## [What the exercise asks]
This exercise needs the listing below duplicated exactly.
=== Begin Enclosure ===
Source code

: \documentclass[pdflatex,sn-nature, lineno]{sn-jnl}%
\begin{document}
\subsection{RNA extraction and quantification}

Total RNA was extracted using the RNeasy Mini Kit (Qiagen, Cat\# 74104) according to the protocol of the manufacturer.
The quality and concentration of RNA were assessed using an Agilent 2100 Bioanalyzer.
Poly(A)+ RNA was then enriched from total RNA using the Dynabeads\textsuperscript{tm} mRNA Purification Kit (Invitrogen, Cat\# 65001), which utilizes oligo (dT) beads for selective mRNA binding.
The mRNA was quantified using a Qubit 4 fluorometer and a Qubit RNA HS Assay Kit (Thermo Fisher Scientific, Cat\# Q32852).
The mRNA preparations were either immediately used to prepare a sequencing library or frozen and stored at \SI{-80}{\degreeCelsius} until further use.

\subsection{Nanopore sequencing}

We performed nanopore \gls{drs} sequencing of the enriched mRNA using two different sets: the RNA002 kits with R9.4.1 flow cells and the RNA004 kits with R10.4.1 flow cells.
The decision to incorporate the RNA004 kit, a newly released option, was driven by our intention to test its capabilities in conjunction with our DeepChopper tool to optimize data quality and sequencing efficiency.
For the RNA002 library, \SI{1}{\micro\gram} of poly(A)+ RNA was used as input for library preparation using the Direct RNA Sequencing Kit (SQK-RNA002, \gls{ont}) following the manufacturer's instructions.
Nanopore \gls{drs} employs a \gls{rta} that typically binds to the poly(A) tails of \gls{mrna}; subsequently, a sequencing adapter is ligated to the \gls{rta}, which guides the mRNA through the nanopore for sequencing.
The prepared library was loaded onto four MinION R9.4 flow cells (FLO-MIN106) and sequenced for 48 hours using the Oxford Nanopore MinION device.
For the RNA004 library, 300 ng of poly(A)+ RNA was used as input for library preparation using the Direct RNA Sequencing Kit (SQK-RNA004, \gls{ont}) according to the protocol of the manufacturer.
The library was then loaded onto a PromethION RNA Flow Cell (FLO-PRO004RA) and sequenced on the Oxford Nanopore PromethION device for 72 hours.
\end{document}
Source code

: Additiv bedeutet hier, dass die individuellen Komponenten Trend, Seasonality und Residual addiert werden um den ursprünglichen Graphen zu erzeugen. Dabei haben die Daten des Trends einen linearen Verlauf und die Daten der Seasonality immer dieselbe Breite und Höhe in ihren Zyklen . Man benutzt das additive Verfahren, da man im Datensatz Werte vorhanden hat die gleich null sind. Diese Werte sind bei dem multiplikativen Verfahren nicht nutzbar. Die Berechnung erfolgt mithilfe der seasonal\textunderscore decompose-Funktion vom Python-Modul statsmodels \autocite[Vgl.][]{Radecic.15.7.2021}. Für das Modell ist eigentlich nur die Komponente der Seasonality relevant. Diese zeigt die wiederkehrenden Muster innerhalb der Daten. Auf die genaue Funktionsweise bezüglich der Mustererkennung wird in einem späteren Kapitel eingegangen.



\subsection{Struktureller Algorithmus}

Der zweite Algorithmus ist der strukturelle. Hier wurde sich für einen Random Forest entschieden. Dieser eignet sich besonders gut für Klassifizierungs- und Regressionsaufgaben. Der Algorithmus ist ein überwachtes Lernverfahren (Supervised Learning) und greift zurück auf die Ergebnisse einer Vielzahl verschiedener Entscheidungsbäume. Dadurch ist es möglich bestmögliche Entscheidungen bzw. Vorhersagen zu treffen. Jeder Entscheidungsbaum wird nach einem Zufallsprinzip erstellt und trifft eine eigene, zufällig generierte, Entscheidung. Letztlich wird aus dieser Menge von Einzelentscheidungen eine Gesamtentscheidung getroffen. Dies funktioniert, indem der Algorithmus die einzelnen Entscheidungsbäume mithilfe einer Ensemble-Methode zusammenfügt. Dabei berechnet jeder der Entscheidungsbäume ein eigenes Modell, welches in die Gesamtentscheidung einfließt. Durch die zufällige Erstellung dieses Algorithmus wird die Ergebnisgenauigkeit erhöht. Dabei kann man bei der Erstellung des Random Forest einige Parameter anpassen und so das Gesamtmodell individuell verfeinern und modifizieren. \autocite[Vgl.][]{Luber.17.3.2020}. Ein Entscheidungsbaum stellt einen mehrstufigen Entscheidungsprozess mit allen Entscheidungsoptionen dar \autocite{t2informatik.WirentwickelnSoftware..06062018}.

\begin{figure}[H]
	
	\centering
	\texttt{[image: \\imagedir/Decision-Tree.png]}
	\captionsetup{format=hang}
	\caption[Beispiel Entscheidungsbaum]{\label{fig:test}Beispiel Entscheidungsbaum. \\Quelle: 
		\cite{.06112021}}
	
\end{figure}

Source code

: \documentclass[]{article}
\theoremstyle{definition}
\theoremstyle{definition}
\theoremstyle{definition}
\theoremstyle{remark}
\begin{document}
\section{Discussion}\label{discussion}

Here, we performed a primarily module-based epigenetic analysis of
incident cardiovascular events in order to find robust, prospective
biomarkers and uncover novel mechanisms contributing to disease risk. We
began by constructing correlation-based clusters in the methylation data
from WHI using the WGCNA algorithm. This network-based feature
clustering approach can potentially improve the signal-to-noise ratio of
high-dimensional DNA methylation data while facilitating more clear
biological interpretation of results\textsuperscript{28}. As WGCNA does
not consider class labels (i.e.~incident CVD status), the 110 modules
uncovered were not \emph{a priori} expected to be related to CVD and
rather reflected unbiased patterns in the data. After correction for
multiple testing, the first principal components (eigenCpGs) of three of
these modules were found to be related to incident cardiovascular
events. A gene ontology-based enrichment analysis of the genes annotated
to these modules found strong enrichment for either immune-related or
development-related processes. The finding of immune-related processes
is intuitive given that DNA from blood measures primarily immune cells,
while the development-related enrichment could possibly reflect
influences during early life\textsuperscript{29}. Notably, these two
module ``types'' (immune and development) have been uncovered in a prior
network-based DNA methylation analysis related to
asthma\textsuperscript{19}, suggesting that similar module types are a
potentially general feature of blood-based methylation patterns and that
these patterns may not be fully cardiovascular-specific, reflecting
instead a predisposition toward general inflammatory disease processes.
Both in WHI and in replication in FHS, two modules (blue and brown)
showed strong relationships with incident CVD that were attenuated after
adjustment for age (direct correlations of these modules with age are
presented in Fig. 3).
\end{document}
=== End Enclosure ===
## [Expected answer]
Source code

: \documentclass[pdflatex,sn-nature, lineno]{sn-jnl}%
\begin{document}
\subsection{RNA extraction and quantification}

Total RNA was extracted using the RNeasy Mini Kit (Qiagen, Cat\# 74104) according to the protocol of the manufacturer.
The quality and concentration of RNA were assessed using an Agilent 2100 Bioanalyzer.
Poly(A)+ RNA was then enriched from total RNA using the Dynabeads\textsuperscript{tm} mRNA Purification Kit (Invitrogen, Cat\# 65001), which utilizes oligo (dT) beads for selective mRNA binding.
The mRNA was quantified using a Qubit 4 fluorometer and a Qubit RNA HS Assay Kit (Thermo Fisher Scientific, Cat\# Q32852).
The mRNA preparations were either immediately used to prepare a sequencing library or frozen and stored at \SI{-80}{\degreeCelsius} until further use.

\subsection{Nanopore sequencing}

We performed nanopore \gls{drs} sequencing of the enriched mRNA using two different sets: the RNA002 kits with R9.4.1 flow cells and the RNA004 kits with R10.4.1 flow cells.
The decision to incorporate the RNA004 kit, a newly released option, was driven by our intention to test its capabilities in conjunction with our DeepChopper tool to optimize data quality and sequencing efficiency.
For the RNA002 library, \SI{1}{\micro\gram} of poly(A)+ RNA was used as input for library preparation using the Direct RNA Sequencing Kit (SQK-RNA002, \gls{ont}) following the manufacturer's instructions.
Nanopore \gls{drs} employs a \gls{rta} that typically binds to the poly(A) tails of \gls{mrna}; subsequently, a sequencing adapter is ligated to the \gls{rta}, which guides the mRNA through the nanopore for sequencing.
The prepared library was loaded onto four MinION R9.4 flow cells (FLO-MIN106) and sequenced for 48 hours using the Oxford Nanopore MinION device.
For the RNA004 library, 300 ng of poly(A)+ RNA was used as input for library preparation using the Direct RNA Sequencing Kit (SQK-RNA004, \gls{ont}) according to the protocol of the manufacturer.
The library was then loaded onto a PromethION RNA Flow Cell (FLO-PRO004RA) and sequenced on the Oxford Nanopore PromethION device for 72 hours.
\end{document}
Source code

: Additiv bedeutet hier, dass die individuellen Komponenten Trend, Seasonality und Residual addiert werden um den ursprünglichen Graphen zu erzeugen. Dabei haben die Daten des Trends einen linearen Verlauf und die Daten der Seasonality immer dieselbe Breite und Höhe in ihren Zyklen . Man benutzt das additive Verfahren, da man im Datensatz Werte vorhanden hat die gleich null sind. Diese Werte sind bei dem multiplikativen Verfahren nicht nutzbar. Die Berechnung erfolgt mithilfe der seasonal\textunderscore decompose-Funktion vom Python-Modul statsmodels \autocite[Vgl.][]{Radecic.15.7.2021}. Für das Modell ist eigentlich nur die Komponente der Seasonality relevant. Diese zeigt die wiederkehrenden Muster innerhalb der Daten. Auf die genaue Funktionsweise bezüglich der Mustererkennung wird in einem späteren Kapitel eingegangen.



\subsection{Struktureller Algorithmus}

Der zweite Algorithmus ist der strukturelle. Hier wurde sich für einen Random Forest entschieden. Dieser eignet sich besonders gut für Klassifizierungs- und Regressionsaufgaben. Der Algorithmus ist ein überwachtes Lernverfahren (Supervised Learning) und greift zurück auf die Ergebnisse einer Vielzahl verschiedener Entscheidungsbäume. Dadurch ist es möglich bestmögliche Entscheidungen bzw. Vorhersagen zu treffen. Jeder Entscheidungsbaum wird nach einem Zufallsprinzip erstellt und trifft eine eigene, zufällig generierte, Entscheidung. Letztlich wird aus dieser Menge von Einzelentscheidungen eine Gesamtentscheidung getroffen. Dies funktioniert, indem der Algorithmus die einzelnen Entscheidungsbäume mithilfe einer Ensemble-Methode zusammenfügt. Dabei berechnet jeder der Entscheidungsbäume ein eigenes Modell, welches in die Gesamtentscheidung einfließt. Durch die zufällige Erstellung dieses Algorithmus wird die Ergebnisgenauigkeit erhöht. Dabei kann man bei der Erstellung des Random Forest einige Parameter anpassen und so das Gesamtmodell individuell verfeinern und modifizieren. \autocite[Vgl.][]{Luber.17.3.2020}. Ein Entscheidungsbaum stellt einen mehrstufigen Entscheidungsprozess mit allen Entscheidungsoptionen dar \autocite{t2informatik.WirentwickelnSoftware..06062018}.

\begin{figure}[H]
	
	\centering
	\texttt{[image: \\imagedir/Decision-Tree.png]}
	\captionsetup{format=hang}
	\caption[Beispiel Entscheidungsbaum]{\label{fig:test}Beispiel Entscheidungsbaum. \\Quelle: 
		\cite{.06112021}}
	
\end{figure}

Source code

: \documentclass[]{article}
\theoremstyle{definition}
\theoremstyle{definition}
\theoremstyle{definition}
\theoremstyle{remark}
\begin{document}
\section{Discussion}\label{discussion}

Here, we performed a primarily module-based epigenetic analysis of
incident cardiovascular events in order to find robust, prospective
biomarkers and uncover novel mechanisms contributing to disease risk. We
began by constructing correlation-based clusters in the methylation data
from WHI using the WGCNA algorithm. This network-based feature
clustering approach can potentially improve the signal-to-noise ratio of
high-dimensional DNA methylation data while facilitating more clear
biological interpretation of results\textsuperscript{28}. As WGCNA does
not consider class labels (i.e.~incident CVD status), the 110 modules
uncovered were not \emph{a priori} expected to be related to CVD and
rather reflected unbiased patterns in the data. After correction for
multiple testing, the first principal components (eigenCpGs) of three of
these modules were found to be related to incident cardiovascular
events. A gene ontology-based enrichment analysis of the genes annotated
to these modules found strong enrichment for either immune-related or
development-related processes. The finding of immune-related processes
is intuitive given that DNA from blood measures primarily immune cells,
while the development-related enrichment could possibly reflect
influences during early life\textsuperscript{29}. Notably, these two
module ``types'' (immune and development) have been uncovered in a prior
network-based DNA methylation analysis related to
asthma\textsuperscript{19}, suggesting that similar module types are a
potentially general feature of blood-based methylation patterns and that
these patterns may not be fully cardiovascular-specific, reflecting
instead a predisposition toward general inflammatory disease processes.
Both in WHI and in replication in FHS, two modules (blue and brown)
showed strong relationships with incident CVD that were attenuated after
adjustment for age (direct correlations of these modules with age are
presented in Fig. 3).
\end{document}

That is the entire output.